Items from a data source
────
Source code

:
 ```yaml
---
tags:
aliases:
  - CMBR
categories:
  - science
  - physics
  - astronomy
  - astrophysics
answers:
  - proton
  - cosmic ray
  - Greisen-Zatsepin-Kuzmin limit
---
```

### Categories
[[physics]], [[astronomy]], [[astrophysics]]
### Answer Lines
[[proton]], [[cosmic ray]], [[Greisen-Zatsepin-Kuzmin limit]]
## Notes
────
Task goal =
Every line from the one containing "[[physics]], [[astronomy]], [[astrophysics]]" through the last line of the entries should be output exactly; nothing else belongs in the reply.

Finished task =
[[physics]], [[astronomy]], [[astrophysics]]
### Answer Lines
[[proton]], [[cosmic ray]], [[Greisen-Zatsepin-Kuzmin limit]]
## Notes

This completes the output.